Entries supplied
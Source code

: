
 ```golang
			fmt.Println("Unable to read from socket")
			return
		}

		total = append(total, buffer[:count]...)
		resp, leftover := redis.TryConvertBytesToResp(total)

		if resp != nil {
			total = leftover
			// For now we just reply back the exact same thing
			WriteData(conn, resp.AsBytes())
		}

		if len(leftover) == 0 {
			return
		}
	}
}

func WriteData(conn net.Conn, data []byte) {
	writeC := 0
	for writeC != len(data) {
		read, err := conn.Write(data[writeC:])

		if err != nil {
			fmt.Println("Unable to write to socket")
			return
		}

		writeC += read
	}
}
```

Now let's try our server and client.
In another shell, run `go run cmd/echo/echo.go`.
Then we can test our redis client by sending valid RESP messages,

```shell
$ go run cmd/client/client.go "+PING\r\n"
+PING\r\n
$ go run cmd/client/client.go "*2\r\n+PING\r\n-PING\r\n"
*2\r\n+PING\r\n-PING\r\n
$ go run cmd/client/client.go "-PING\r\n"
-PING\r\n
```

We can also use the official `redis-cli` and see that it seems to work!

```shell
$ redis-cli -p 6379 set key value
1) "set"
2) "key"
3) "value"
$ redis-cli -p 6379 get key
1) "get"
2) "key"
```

Task brief
For each line above that includes the word "value", make a copy of that line.

Response box
$ redis-cli -p 6379 set key value
3) "value"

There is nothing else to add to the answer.